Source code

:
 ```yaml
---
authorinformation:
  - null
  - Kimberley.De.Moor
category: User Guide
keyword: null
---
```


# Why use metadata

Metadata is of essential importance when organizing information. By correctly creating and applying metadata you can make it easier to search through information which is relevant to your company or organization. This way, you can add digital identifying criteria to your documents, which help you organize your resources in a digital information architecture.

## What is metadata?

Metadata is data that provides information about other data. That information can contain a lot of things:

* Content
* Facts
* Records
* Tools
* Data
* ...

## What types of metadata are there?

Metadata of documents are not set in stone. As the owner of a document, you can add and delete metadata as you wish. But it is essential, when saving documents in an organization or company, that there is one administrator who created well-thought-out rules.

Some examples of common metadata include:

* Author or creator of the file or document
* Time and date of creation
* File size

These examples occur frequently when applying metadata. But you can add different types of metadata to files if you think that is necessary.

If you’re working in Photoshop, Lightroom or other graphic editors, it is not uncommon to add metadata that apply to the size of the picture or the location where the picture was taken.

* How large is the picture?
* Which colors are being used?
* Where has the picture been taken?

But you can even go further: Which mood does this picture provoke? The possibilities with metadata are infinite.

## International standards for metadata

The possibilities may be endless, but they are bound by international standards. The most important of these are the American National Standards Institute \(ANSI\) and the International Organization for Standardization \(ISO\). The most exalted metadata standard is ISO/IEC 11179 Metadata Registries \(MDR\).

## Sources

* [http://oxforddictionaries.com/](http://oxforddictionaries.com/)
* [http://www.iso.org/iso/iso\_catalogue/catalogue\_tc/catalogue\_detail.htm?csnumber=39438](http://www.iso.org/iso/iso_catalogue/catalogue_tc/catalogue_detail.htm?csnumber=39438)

※

Retype exactly, please, only the lines of the entries that run from the one containing "is the picture?" to the last.

* How large is the picture?
* Which colors are being used?
* Where has the picture been taken?

But you can even go further: Which mood does this picture provoke? The possibilities with metadata are infinite.

## International standards for metadata

The possibilities may be endless, but they are bound by international standards. The most important of these are the American National Standards Institute \(ANSI\) and the International Organization for Standardization \(ISO\). The most exalted metadata standard is ISO/IEC 11179 Metadata Registries \(MDR\).

## Sources

* [http://oxforddictionaries.com/](http://oxforddictionaries.com/)
* [http://www.iso.org/iso/iso\_catalogue/catalogue\_tc/catalogue\_detail.htm?csnumber=39438](http://www.iso.org/iso/iso_catalogue/catalogue_tc/catalogue_detail.htm?csnumber=39438)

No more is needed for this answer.